Ce livre est né d’un soir d’ennui. J’allais de page en page sur Internet et le hasard m’a fait tomber sur la rubrique « éphéméride » d’un site ; elle disait que cent quatre ans plus tôt, jour pour jour, un homme s’était tué en sautant du premier étage de la tour Eiffel en voulant, comme vous le rappelez, essayer un parachute de son invention. Il y avait un lien vers une vidéo que je n’avais jamais vue et dont j’ignorais alors qu’elle cumulait des millions de vue sur YouTube : l’homme salue la caméra, nous montre son costume puis, après un changement de plan, se penche au-dessus du vide pendant une trentaine de secondes et finit par sauter avant de s’écraser sur la pelouse du Champ-de-Mars.
Cette vidéo – tournée par le Pathé-Journal, qui diffusait alors des courts-métrages d’informations dans les salles de cinéma – m’a d’entrée de jeu fasciné et bouleversé. Je ne saurais dire combien de temps j’ai passé à la regarder en boucle, de plus en plus captivé, ni surtout tout ce qui m’a attiré en elle. Sans doute cette attirance se nourrissait-elle pour partie de la valeur documentaire ou patrimoniale de ce vieux film (il montre la tour Eiffel à une époque lointaine, il est quasiment le tout premier à saisir la mort d’un homme en direct, il met en scène un homme qui peut rappeler Icare, etc.), mais il y avait beaucoup plus cela, c’est-à-dire, pour parler comme Barthes, non pas seulement le studium, mais bien cet ébranlement affectif et douloureux qu’est selon lui le punctum : punctum de voir mourir un semblable sous mes yeux (et d’avoir en quelque sorte le pouvoir de lui rendre vie à volonté par un simple clic qui relancerait la vidéo), et surtout punctum d’être confronté, par ces images, à un scénario très profondément ancré dans ma psyché, celui de la chute. Il se trouve en effet que mon grand-père maternel est mort en tombant d’un balcon dont la rambarde a lâché ; cela s’est passé avant ma naissance mais j’ai grandi avec la mémoire de ce désastre. Et comme ce grand-père était allemand, le parallèle avec l’autrichien Franz Reichelt (même si, au moment du saut, il était naturalisé français depuis quelques mois) n’était que plus fort pour moi.

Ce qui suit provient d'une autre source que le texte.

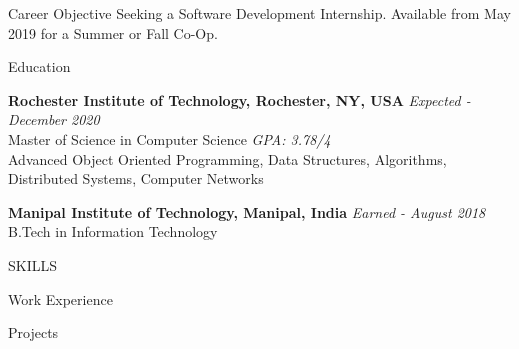 \documentclass{resume} %
\begin{document}
    \begin{rSection}{Career Objective}
     Seeking a Software Development Internship. Available from May 2019 for a Summer or Fall Co-Op.
    \end{rSection}

    \begin{rSection}{Education}
    
        {\bf Rochester Institute of Technology, Rochester, NY, USA} \hfill {\em Expected - December 2020} 
        \\ Master of Science in Computer Science 
        \hfill {\em GPA: 3.78/4} \\
        Advanced Object Oriented Programming, Data Structures, Algorithms, Distributed Systems, Computer Networks
        
        {\bf Manipal Institute of Technology, Manipal, India} 
        \hfill {\em Earned - August 2018} 
        \\ B.Tech in Information Technology
    \end{rSection}



    \begin{rSection}{SKILLS}
        
    \end{rSection}


    \begin{rSection}{Work Experience}
        
        
        
    \end{rSection}


    \begin{rSection}{Projects}
        
        
        
    \end{rSection}
\end{document}
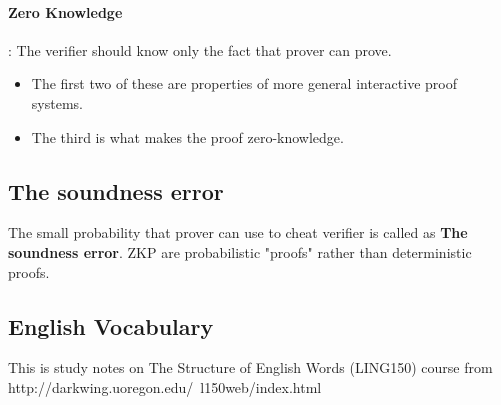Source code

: \documentclass[12pt]{article}
\begin{document}
\paragraph{Zero Knowledge} : The verifier should know only the fact that prover can prove. 

\begin{itemize}
\item The first two of these are properties of more general interactive proof systems. 
\item The third is what makes the proof zero-knowledge.
\end{itemize}

\subsection{The soundness error}
The small probability that prover can use to cheat verifier is called as \textbf{The soundness error}.
ZKP are probabilistic "proofs" rather than deterministic proofs.









\pagebreak
\vspace*{\fill}
\begin{center}
\section{English Vocabulary}
\end{center}
\vspace*{\fill}
\pagebreak

This is study notes on The Structure of English Words (LING150) course from http://darkwing.uoregon.edu/~l150web/index.html
\end{document}
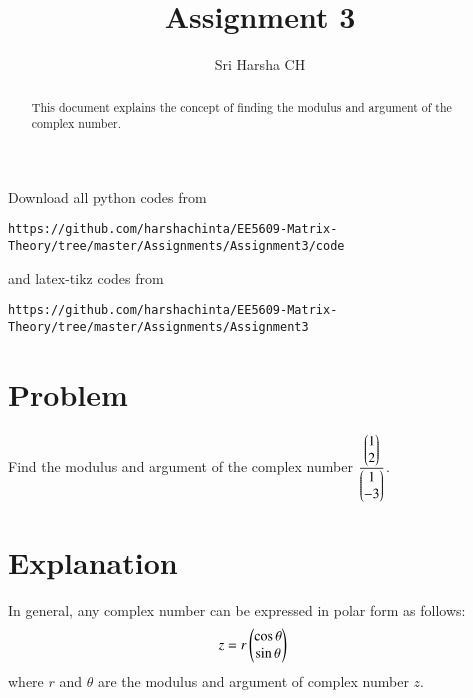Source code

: \documentclass[journal,12pt,twocolumn]{IEEEtran}
\begin{document}
\renewcommand{\thefigure}{\theproblem}

\def\putbox#1#2#3{\makebox[0in][l]{\makebox[#1][l]{}\raisebox{\baselineskip}[0in][0in]{\raisebox{#2}[0in][0in]{#3}}}}
     \def\rightbox#1{\makebox[0in][r]{#1}}
     \def\centbox#1{\makebox[0in]{#1}}
     \def\topbox#1{\raisebox{-\baselineskip}[0in][0in]{#1}}
     \def\midbox#1{\raisebox{-0.5\baselineskip}[0in][0in]{#1}}
\vspace{3cm}
\title{Assignment 3}
\author{Sri Harsha CH}

\maketitle
\newpage

\bigskip
\renewcommand{\thefigure}{\theenumi}
\renewcommand{\thetable}{\theenumi}

\begin{abstract}
This document explains the concept of finding the modulus and argument of the complex number.
\end{abstract}

Download all python codes from 
\begin{lstlisting}
https://github.com/harshachinta/EE5609-Matrix-Theory/tree/master/Assignments/Assignment3/code
\end{lstlisting}
%
and latex-tikz codes from 
%
\begin{lstlisting}
https://github.com/harshachinta/EE5609-Matrix-Theory/tree/master/Assignments/Assignment3
\end{lstlisting}
%
\section{Problem}
Find the modulus and argument of the complex number $\frac{\begin{pmatrix}1\\ 2\end{pmatrix}}{\begin{pmatrix}1\\ -3\end{pmatrix}}$.
\section{Explanation}
In general, any complex number can be expressed in polar form as follows:
\begin{align}  \label{eq:eq_1}
& z = r\begin{pmatrix}\cos{\theta}\\ \sin{\theta}\end{pmatrix}
\end{align}
where $r$ and $\theta$ are the modulus and argument of complex number $z$.
\end{document}
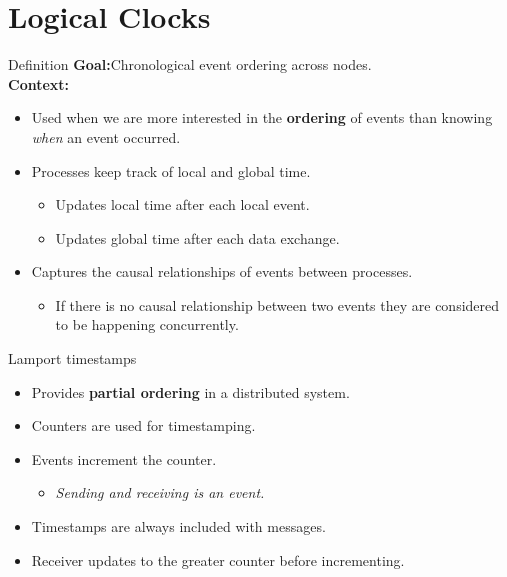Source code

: \documentclass[10pt]{beamer}
\begin{document}
\section{Logical Clocks}

\begin{frame}{Definition}
  \textbf{Goal:}\qquad Chronological event ordering across nodes.\\
  \textbf{Context:}
  \begin{itemize}
    \vspace*{-0.2cm}
    \item Used when we are more interested in the \textbf{ordering} of events than knowing \textit{when} an event occurred.
    \item Processes keep track of local and global time.
    \begin{itemize}
      \item Updates local time after each local event.
      \item Updates global time after each data exchange.
    \end{itemize}
    \item Captures the causal relationships of events between processes.
    \begin{itemize}
      \item If there is no causal relationship between two events they are considered to be happening concurrently.
    \end{itemize}
  \end{itemize}
\end{frame}

\begin{frame}{Lamport timestamps}
  \begin{itemize}
    \item Provides \textbf{partial ordering} in a distributed system.
    \item Counters are used for timestamping.
    \item Events increment the counter.
    \begin{itemize}
      \item \textit{Sending and receiving is an event.}
    \end{itemize}
    \item Timestamps are always included with messages.
    \item Receiver updates to the greater counter before incrementing.
  \end{itemize}
\end{frame}
\end{document}
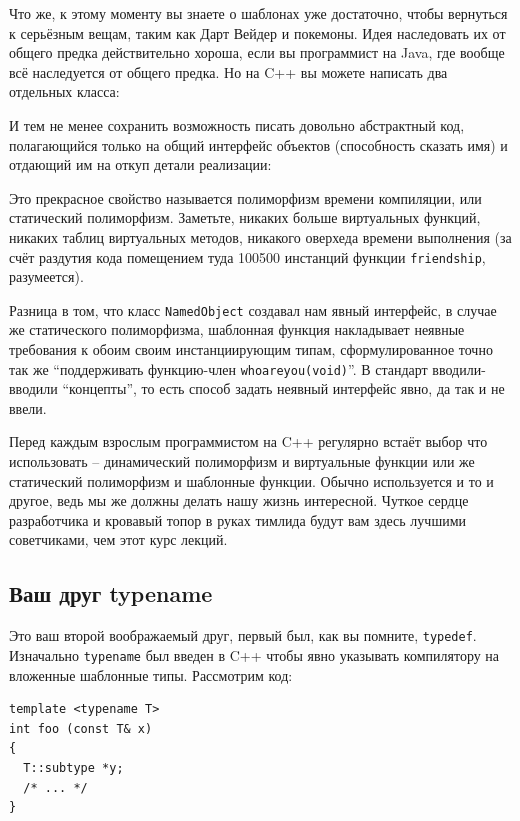 \documentclass[a4paper,12pt,oneside]{article}
\begin{document}
Что же, к этому моменту вы знаете о шаблонах уже достаточно, чтобы вернуться к серьёзным вещам, таким как Дарт Вейдер и покемоны. Идея наследовать их от общего предка действительно хороша, если вы программист на Java, где вообще всё наследуется от общего предка. Но на C++ вы можете написать два отдельных класса:



И тем не менее сохранить возможность писать довольно абстрактный код, полагающийся только на общий интерфейс объектов (способность сказать имя) и отдающий им на откуп детали реализации:



Это прекрасное свойство называется полиморфизм времени компиляции, или статический полиморфизм. Заметьте, никаких больше виртуальных функций, никаких таблиц виртуальных методов, никакого оверхеда времени выполнения (за счёт раздутия кода помещением туда 100500 инстанций функции \lstinline!friendship!, разумеется).

Разница в том, что класс \lstinline!NamedObject! создавал нам явный интерфейс, в случае же статического полиморфизма, шаблонная функция накладывает неявные требования к обоим своим инстанциирующим типам, сформулированное точно так же ``поддерживать функцию-член \lstinline!whoareyou(void)!''. В стандарт вводили-вводили ``концепты'', то есть способ задать неявный интерфейс явно, да так и не ввели. 

Перед каждым взрослым программистом на C++ регулярно встаёт выбор что использовать – динамический полиморфизм и виртуальные функции или же статический полиморфизм и шаблонные функции. Обычно используется и то и другое, ведь мы же должны делать нашу жизнь интересной. Чуткое сердце разработчика и кровавый топор в руках тимлида будут вам здесь лучшими советчиками, чем этот курс лекций.

\subsection{Ваш друг typename}

Это ваш второй воображаемый друг, первый был, как вы помните, \lstinline!typedef!. Изначально \lstinline!typename! был введен в C++ чтобы явно указывать компилятору на вложенные шаблонные типы. Рассмотрим код:

\begin{lstlisting}
template <typename T>
int foo (const T& x)
{
  T::subtype *y;
  /* ... */
}
\end{lstlisting}
\end{document}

Bref, c’est par la découverte d’une vidéo, et avec elle la rencontre d’un homme qui n’avait pas qu’un seul visage, que tout a commencé. Par malheur, j’ai, peu de temps après, perdu une amie qui a fait le choix de se défenestrer : c’est à partir de ce moment-là que l’histoire de Franz Reichelt est devenue pour moi la nécessité d’un livre, et plus exactement d’un livre de deuil. Autant vous dire que l’écriture est venue d’une poussée très personnelle. C’est sans doute pour cela que j’ai rapidement refusé d’écrire un roman historique qui reconstituerait minutieusement la vie de Franz Reichelt et le monde dans lequel il a vécu. Mon texte n’a ni le projet didactique, ni l’attention aux realia, ni tout simplement la longueur d’un roman historique ; son titre même, avec ce pluriel, vient par ailleurs décentrer l’épisode factuel dont il s’inspire. Donc pour vous répondre, j’ai bien sûr mené une enquête d’ordre historique sur Reichelt – essentiellement à partir de la presse de l’époque, consultable sur Gallica –, mais sans commune mesure avec le travail de recherche qu’impliquaient les essais d’histoire littéraire que j’ai eu l’occasion et la joie d’écrire avec mon épouse Anne Boquel.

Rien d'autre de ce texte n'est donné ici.